Run (Slang) A musical phrase. A portion of a melody or improvised solo. A rapid scale passage.
Shakuhachi A Japanese flute made of bamboo and played vertically (as opposed to horizontally).
Sitar A plucked stringed instrument from India, with six main strings, movable frets, many side strings, and sympathetic strings. The main strings may be also pulled from side to side, creating added subtle pitch variations. The main strings are plucked by a plectrum which is worn on the index finger of the right hand.
Snare One of the strings of tightly spiraled metal stretched across the skin of a snare drum.
Snare Drum A small double-headed drum with snares placed across the lower head to produce a rattling or reverberating effect. It is carried on the side of the body with a shoulder strap in marching bands. In jazz and pop, the snare drum is placed on a stationary stand and integrated into the drum set.
Staccato Composed of notes in a short, detached manner.
Synchopated The displacement of the beats or accents in a passage so that strong beats become weak or vice versa.

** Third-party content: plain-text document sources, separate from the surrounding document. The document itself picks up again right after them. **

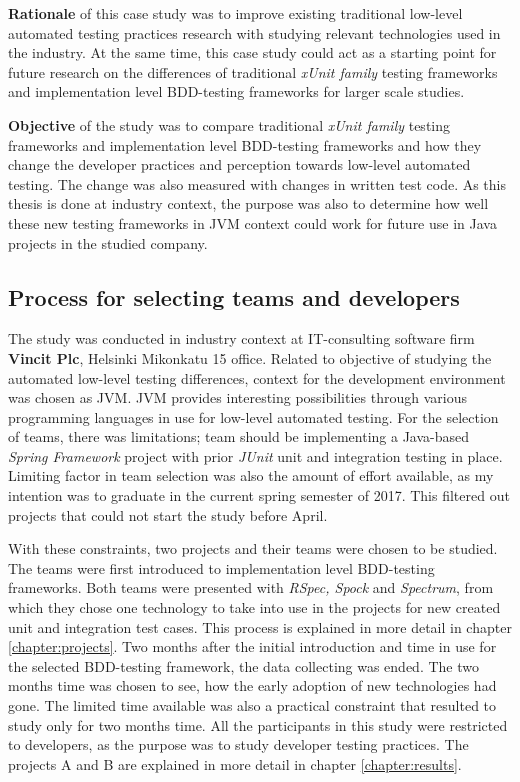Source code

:     \textbf{Rationale} of this case study was to improve existing traditional low-level automated testing practices research with studying
    relevant technologies used in the industry. At the same time, this case study could act as a starting point for future
    research on the differences of traditional \textit{xUnit family} testing frameworks and implementation level BDD-testing frameworks for larger
    scale studies.

    \textbf{Objective} of the study was to compare traditional \textit{xUnit family} testing frameworks and implementation level BDD-testing frameworks
    and how they change the developer practices and perception towards low-level automated testing. The change was also measured
    with changes in written test code.
    As this thesis is done at industry context, the purpose was also to determine how well these
    new testing frameworks in JVM context could work for future use in Java projects in the studied company.


\subsection{Process for selecting teams and developers}
    The study was conducted in industry context at IT-consulting software firm \textbf{Vincit Plc}, Helsinki Mikonkatu 15 office.
    Related to objective of studying the automated low-level testing differences, context for the development environment was chosen as JVM.
    JVM provides interesting possibilities through various programming languages in use for low-level automated testing.
    For the selection of teams, there was limitations; team should be implementing a Java-based \textit{Spring Framework} project with prior \textit{JUnit}
    unit and integration testing in place. Limiting factor in team selection was also the amount of effort available,
    as my intention was to graduate in the current spring semester of 2017.  This filtered out projects that could not start
    the study before April.

    With these constraints, two projects and their teams were chosen to be studied. The teams were first introduced to
    implementation level BDD-testing frameworks. Both teams were presented with \textit{RSpec, Spock} and \textit{Spectrum}, from
    which they chose one technology to take into use in the projects for new created unit and integration test cases. This
    process is explained in more detail in chapter \ref{chapter:projects}. Two months after the initial introduction and time in use for
    the selected BDD-testing framework, the data collecting was ended. The two months time was chosen to see, how the early
    adoption of new technologies had gone.
    The limited time available was also a practical constraint that resulted to study only for two months time. All the participants
    in this study were restricted to developers, as the purpose was to study developer testing practices. The projects
    A and B are explained in more detail in chapter \ref{chapter:results}.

Synth (short for Synthesizer) Any of various electronic, sometimes portable consoles or modules, usually computerized, for creating, modifying, and combining tones or reproducing the sounds of musical instruments by controlling voltage patterns, operated by means of keyboards, joysticks, sliders, or knobs.
Tabla A pair of hand drums used in Indian music, that are tuned to the main tones of the Raga (scale). A virtuoso performer can draw a seemingly limitless variety of timbre and pitch from the tabla.
Tag To repeat a portion of the ending of a piece in order to make it more conclusive and dramatic.
Tamboura A 4 or 5-stringed instrument used in Indian music, that is plucked in open-string position only. The strings are tuned to the main tones of the Raga (scale), and provide a continuous drone accompaniment.
Tambourine A small drum consisting of a circular frame with a skin stretched over it and several pairs of metal jingles attached to the frame, played by striking with the knuckles, shaking, and the like.
Timbales Two conjoined Afro-Cuban drums, similar to bongos, but wider in diameter and played with drumsticks instead of the hands.
Timbre Tone quality
Time Signature Two numerals written at the beginning of a musical score indicating the number of beats in each measure, and the kind of note receiving one beat.
Tom-Tom A drum of American Indian or Asian origin, commonly played with the hands. In pop and jazz, tom-toms are integrated into the drum set, are played with drumsticks, and are used primarily in fills. Tom-toms sound lower in pitch than the snare drum, but higher in pitch than the bass drum.
Tonic The first note of a scale; the keynote
Tremolo A quivering or fluttering. On strings, an effect produced by the rapid alternation of an up and down bow. In singing, an unsteady tone. On a vibraphone, the rapid alternation of chord tones produced by the mallets striking the metal bars of the vibraphone in drum roll fashion.
Triangle A musical percussion instrument that consists of a steel triangle, open at one corner, and is struck with a steel rod.
Trill An ornament consisting of the rapid alternation of two adjacent tones.
Vibraphone A musical percussion instrument that resembles a marimba and is played with mallets, but instead of wooden bars, it has metal bars with electronically powered resonators, for sustaining tone or creating vibrato.
Vibrato A rapid alternation in pitch that imparts warmth and color to a tone.
Zither A musical instrument, consisting of a flat sounding-box with numerous strings stretched over it, that is placed on a horizontal surface and played with a plectrum and the fingertips.